De leden van de SP-fractie vragen de regering welke extra mogelijkheden de FIU nu dan met betrekking tot informatie-uitwisseling krijgt. Zij vragen ook hoe dat zich verhoudt met de mogelijkheden hier. Voorts vragen zij de regering hoe zij gaat toezien op de juiste behandeling van deze persoonsgegevens en de uitwisseling hiervan tussen de BES-eilanden en de toezichthoudende instellingen in Nederland, aangezien de AVG niet van toepassing is op de BES-eilanden.

In navolging van Europees Nederland krijgt de FIU-Nederland op grond van de Wwft BES de bevoegdheid om het Openbaar Ministerie en overige opsporingsinstanties inlichtingen te geven over het meldgedrag van de dienstverleners. Op de FIU is voorts, als een in Europees Nederland gevestigde verwerkende instantie, de Europees Nederlandse privacywetgeving (AVG en UAVG) van toepassing voor zijn activiteiten in Caribisch Nederland.

Artikelsgewijze toelichting

Artikel 1.14 sub Y en Z

De leden van de VVD-fractie vragen waarom de boete bij besluit geregeld wordt en niet vastgelegd wordt in de wet.

Net zoals de Wwft is de boetesystematiek voor de Wwft BES geregeld op het niveau van algemene maatregel van bestuur. Dit geeft de mogelijkheid, indien noodzakelijk, deze tijdig aan te passen aan veranderende omstandigheden.

Overig

De leden van de VVD-fractie lezen dat Nederland in 2021 door de FATF wordt geëvalueerd, waarbij ook Caribisch Nederland wordt meegenomen. Deze leden denken dat de evaluatie met de wijzigingen van de Wwft BES te vroeg zal worden uitgevoerd om iets over de effectiviteit van de wet te kunnen zeggen. In hoeverre is het mogelijk om de evaluatie van de Wwft BES in 2022 te laten plaatsvinden? Daarnaast zijn deze leden benieuwd hoe de regering deze wet gaat evalueren en welke criteria hierbij van toepassing zijn. Kan de regering een overzicht geven van de toetsingscriteria?

Nederland wordt door de FATF periodiek geëvalueerd, waarin zowel de technical compliance (wet- en regelgeving) als de effectiveness van het beleid ter voorkoming van witwassen en terrorismefinanciering tegen het licht worden gehouden. In deze vierde evaluatie worden, gelet op de staatkundige hervormingen van 2010, voor het eerst ook de BES-eilanden meegenomen. Het is de FATF die beslist over het moment waarop die evaluatie plaatsvindt. De FATF-evaluatie is thans gepland voor medio 2021, waarbij het rapport begin 2022 wordt vastgesteld.

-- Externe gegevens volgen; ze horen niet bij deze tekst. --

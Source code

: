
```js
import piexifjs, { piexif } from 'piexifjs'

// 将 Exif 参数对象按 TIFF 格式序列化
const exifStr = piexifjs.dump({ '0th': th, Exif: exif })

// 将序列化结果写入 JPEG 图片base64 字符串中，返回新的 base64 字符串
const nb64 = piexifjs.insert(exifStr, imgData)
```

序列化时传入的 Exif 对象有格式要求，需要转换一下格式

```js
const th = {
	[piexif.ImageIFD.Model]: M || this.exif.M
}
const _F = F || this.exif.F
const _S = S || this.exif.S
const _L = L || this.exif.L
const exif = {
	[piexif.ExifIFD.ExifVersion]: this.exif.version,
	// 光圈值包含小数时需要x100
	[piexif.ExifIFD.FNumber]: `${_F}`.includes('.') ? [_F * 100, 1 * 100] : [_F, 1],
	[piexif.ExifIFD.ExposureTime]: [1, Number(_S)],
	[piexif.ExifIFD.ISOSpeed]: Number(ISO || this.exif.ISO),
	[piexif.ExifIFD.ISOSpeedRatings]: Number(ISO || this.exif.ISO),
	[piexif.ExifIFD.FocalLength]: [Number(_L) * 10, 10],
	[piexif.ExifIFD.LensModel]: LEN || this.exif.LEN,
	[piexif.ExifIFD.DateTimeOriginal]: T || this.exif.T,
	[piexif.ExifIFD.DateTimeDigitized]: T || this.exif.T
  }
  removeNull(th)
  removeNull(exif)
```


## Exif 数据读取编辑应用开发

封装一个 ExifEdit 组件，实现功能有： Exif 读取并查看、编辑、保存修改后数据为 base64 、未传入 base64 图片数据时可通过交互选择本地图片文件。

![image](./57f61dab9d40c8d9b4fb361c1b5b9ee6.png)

Voorts worden de risico’s op witwassen en het financieren van terrorisme op de BES periodiek op nationaal niveau geëvalueerd middels de NRA BES. Daarbij wordt ook de weerbaarheid van het beschikbare beleidsinstrumentarium meegenomen. Deze analyse levert zicht op de mate waarin het beleidsinstrumentarium, waaronder de Wwft BES, de risico’s op witwassen en terrorismefinanciering met de grootste potentiële impact effectief mitigeert. De voorbereidingen voor de actualisering van de NRA BES zijn al begonnen en de resultaten worden medio 2021 verwacht.